These Are the 50 Most Promising Startups You’ve Never Heard Of.

By Ellen Huet

There are a few early clues that a startup will be successful, according to market researcher Quid: Have the company’s founders worked together before? Is the business in a hot sector, one where many other new startups are also focusing? Has it raised funding at a quick pace? Based on those criteria and others, Quid looked at more than 50,000 companies and chose 50 it deemed the most promising.

While venture capitalists often try to assess startups’ potential one by one — at the moment they hear a pitch — some market researchers such as Quid are trying to crunch data on tens of thousands of startups to come up with their own set of best bets. This isn’t Quid’s first attempt to do this: In 2009, Businessweek asked Quid, then named YouNoodle, to pull together a list of 50 promising startups that were flying under the radar. Almost eight years later, it turns out that the list had its share of flops — companies that shut down or lost value — but some notable home runs as well. Cloudera, Palantir, Evernote, Twitch and Spotify all increased at least 30 times in value since 2009. If YouNoodle’s list had been a venture portfolio, it would have been one of the best-performing funds of the last two decades. So we asked Quid’s chief executive officer, Bob Goodson, to make a new list.

The companies, all founded in the past six years, have been raising money at an impressive clip — typically once every nine months, suggesting heavy interest among investors. The average business had already raised three rounds.

Investors had a particular interest in certain emerging sectors. Online security, fraud detection and artificial intelligence startups raised more than others on Quid’s list.

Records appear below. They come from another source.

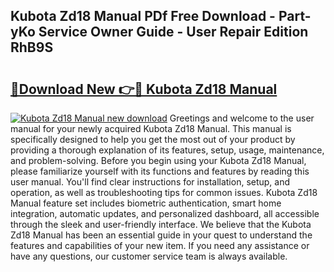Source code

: ## Kubota Zd18 Manual PDf Free Download - Part-yKo Service Owner Guide - User Repair Edition RhB9S

# <h2><a href="http://bc91658.oget.top/?id=Kubota+Zd18+Manual">🔗Download New 👉🔴 Kubota Zd18 Manual</a></h2>

[![Kubota Zd18 Manual new download](https://i.imgur.com/5g1atiW.png)](http://bc91658.oget.top/?id=Kubota+Zd18+Manual)
Greetings and welcome to the user manual for your newly acquired Kubota Zd18 Manual. This manual is specifically designed to help you get the most out of your product by providing a thorough explanation of its features, setup, usage, maintenance, and problem-solving. Before you begin using your Kubota Zd18 Manual, please familiarize yourself with its functions and features by reading this user manual. You'll find clear instructions for installation, setup, and operation, as well as troubleshooting tips for common issues. Kubota Zd18 Manual feature set includes biometric authentication, smart home integration, automatic updates, and personalized dashboard, all accessible through the sleek and user-friendly interface. We believe that the Kubota Zd18 Manual has been an essential guide in your quest to understand the features and capabilities of your new item. If you need any assistance or have any questions, our customer service team is always available.
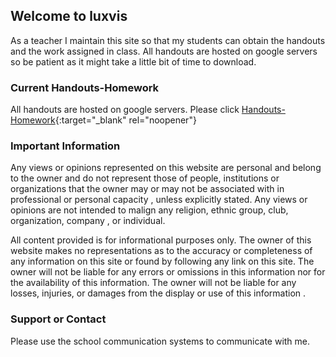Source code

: ## Welcome to luxvis

As a teacher I maintain this site so that my students can obtain the handouts and the work assigned in class. All handouts are hosted on google servers so be patient as it might take a little bit of time to download.

### Current Handouts-Homework

All handouts are hosted on google servers. Please click [Handouts-Homework](https://docs.google.com/document/d/15bMobUTpwVFqBYr_rG3dr1O7AlWyhWZg_yUqcuYocj0/edit?usp=sharing){:target="_blank" rel="noopener"}

### Important Information

Any views or opinions represented on this website are personal and belong to the owner and do not represent those of people, institutions or organizations that the owner may or may not be associated with in professional or personal capacity , unless explicitly stated.  Any views or opinions are not intended to malign any religion, ethnic group, club, organization, company , or individual.

All content provided is for informational purposes only. The owner of this website makes no representations as to the accuracy or completeness of any information on this site or found by following any link on this site. The owner will not be liable for any errors or omissions in this information nor for the availability of this information. The owner will not be liable for any losses, injuries, or damages from the display or use of this information .


### Support or Contact

Please use the school communication systems to communicate with me.
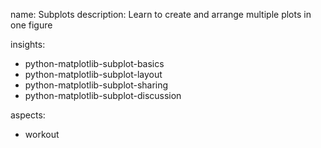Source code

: name: Subplots
description: Learn to create and arrange multiple plots in one figure

insights:
  - python-matplotlib-subplot-basics
  - python-matplotlib-subplot-layout
  - python-matplotlib-subplot-sharing
  - python-matplotlib-subplot-discussion

aspects:
  - workout 
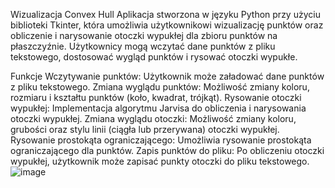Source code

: Wizualizacja Convex Hull
Aplikacja stworzona w języku Python przy użyciu biblioteki Tkinter, która umożliwia użytkownikowi wizualizację punktów oraz obliczenie i narysowanie otoczki wypukłej dla zbioru punktów na płaszczyźnie. Użytkownicy mogą wczytać dane punktów z pliku tekstowego, dostosować wygląd punktów i rysować otoczki wypukłe.

Funkcje
Wczytywanie punktów: Użytkownik może załadować dane punktów z pliku tekstowego.
Zmiana wyglądu punktów: Możliwość zmiany koloru, rozmiaru i kształtu punktów (koło, kwadrat, trójkąt).
Rysowanie otoczki wypukłej: Implementacja algorytmu Jarvisa do obliczenia i narysowania otoczki wypukłej.
Zmiana wyglądu otoczki: Możliwość zmiany koloru, grubości oraz stylu linii (ciągła lub przerywana) otoczki wypukłej.
Rysowanie prostokąta ograniczającego: Umożliwia rysowanie prostokąta ograniczającego dla punktów.
Zapis punktów do pliku: Po obliczeniu otoczki wypukłej, użytkownik może zapisać punkty otoczki do pliku tekstowego.
![image](https://github.com/user-attachments/assets/72866261-c084-40e2-a6f4-5d8e8ac6235f)
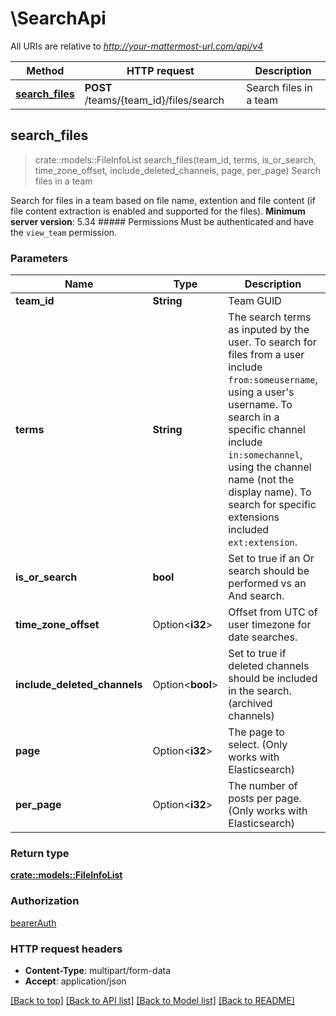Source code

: # \SearchApi

All URIs are relative to *http://your-mattermost-url.com/api/v4*

Method | HTTP request | Description
------------- | ------------- | -------------
[**search_files**](SearchApi.md#search_files) | **POST** /teams/{team_id}/files/search | Search files in a team



## search_files

> crate::models::FileInfoList search_files(team_id, terms, is_or_search, time_zone_offset, include_deleted_channels, page, per_page)
Search files in a team

Search for files in a team based on file name, extention and file content (if file content extraction is enabled and supported for the files). __Minimum server version__: 5.34 ##### Permissions Must be authenticated and have the `view_team` permission. 

### Parameters


Name | Type | Description  | Required | Notes
------------- | ------------- | ------------- | ------------- | -------------
**team_id** | **String** | Team GUID | [required] |
**terms** | **String** | The search terms as inputed by the user. To search for files from a user include `from:someusername`, using a user's username. To search in a specific channel include `in:somechannel`, using the channel name (not the display name). To search for specific extensions included `ext:extension`. | [required] |
**is_or_search** | **bool** | Set to true if an Or search should be performed vs an And search. | [required] |
**time_zone_offset** | Option<**i32**> | Offset from UTC of user timezone for date searches. |  |[default to 0]
**include_deleted_channels** | Option<**bool**> | Set to true if deleted channels should be included in the search. (archived channels) |  |
**page** | Option<**i32**> | The page to select. (Only works with Elasticsearch) |  |[default to 0]
**per_page** | Option<**i32**> | The number of posts per page. (Only works with Elasticsearch) |  |[default to 60]

### Return type

[**crate::models::FileInfoList**](FileInfoList.md)

### Authorization

[bearerAuth](../README.md#bearerAuth)

### HTTP request headers

- **Content-Type**: multipart/form-data
- **Accept**: application/json

[[Back to top]](#) [[Back to API list]](../README.md#documentation-for-api-endpoints) [[Back to Model list]](../README.md#documentation-for-models) [[Back to README]](../README.md)

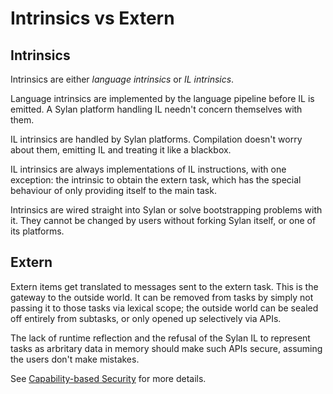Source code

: # Intrinsics vs Extern

## Intrinsics

Intrinsics are either _language intrinsics_ or _IL intrinsics_.

Language intrinsics are implemented by the language pipeline before IL is
emitted. A Sylan platform handling IL needn't concern themselves with them.

IL intrinsics are handled by Sylan platforms. Compilation doesn't worry about
them, emitting IL and treating it like a blackbox.

IL intrinsics are always implementations of IL instructions, with one exception:
the intrinsic to obtain the extern task, which has the special behaviour of
only providing itself to the main task.

Intrinsics are wired straight into Sylan or solve bootstrapping problems
with it. They cannot be changed by users without forking Sylan itself, or
one of its platforms.

## Extern

Extern items get translated to messages sent to the extern task. This is the
gateway to the outside world. It can be removed from tasks by simply not
passing it to those tasks via lexical scope; the outside world can be sealed off
entirely from subtasks, or only opened up selectively via APIs.

The lack of runtime reflection and the refusal of the Sylan IL to represent
tasks as arbritary data in memory should make such APIs secure, assuming the
users don't make mistakes.

See [Capability-based Security](capability-based-security.md) for more details.
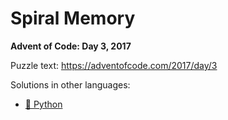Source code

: # Spiral Memory

**Advent of Code: Day 3, 2017**

Puzzle text: <https://adventofcode.com/2017/day/3>

Solutions in other languages:

- [🐍 Python](../../../../python/2017/03_spiral_memory/README.md)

Which investors will benefit if these businesses do in fact expand to become the next Spotify or Palantir? These are the venture firms that have taken stakes in the most number of companies on the list of 50:

Here’s the full, sortable list of the 50 most promising startups from around the world, based on Quid’s research.

Methodology

Quid began with a list of around 50,000 private companies that had received venture capital or venture debt in the past three years. The data on investment received, investors, location and founding year came from S&P Capital IQ and are current as of September 2016. Quid narrowed the list down to around 5,000 companies by keeping those that fell into one of three categories: 1) early-stage startups with low valuations that raised money quickly from a set of top venture capital firms; 2) higher-valuation companies that already showed traction in their industry; and 3) companies that were in a sector that Quid determined was an expanding market opportunity. Quid found these market opportunity areas by analyzing the company descriptions of startups and finding what sectors were most popular among companies founded in 2015 and 2016, plus which sectors raised the most money from the top five venture capital firms. (The list of top venture capital firms comes from a top fund-of-funds that declined to be named for compliance reasons.)

Quid narrowed the list from 5,000 to 200 by ranking the companies according to a series of metrics: time between funding rounds, number of rounds, quality of investors and amount raised. The list was then narrowed to 50 by looking at such other metrics as whether the founders had worked together before (considered a plus), where the founding team had gone to school and how many employees the company had. Quid’s Goodson also made subjective decisions about which companies seemed most promising, just as he did with the 2009 list. Goodson also excluded companies that had had extensive press coverage already. Quid declined to disclose numeric scores or exact formulas that it used to rank companies in the final stages.

The final list was shaped by some preset parameters: Biotech was excluded, and 10 of the companies were from outside the U.S. Note: One company, EyeVerify, was acquired in September, around the time the list was being made. Otherwise, all companies are independent.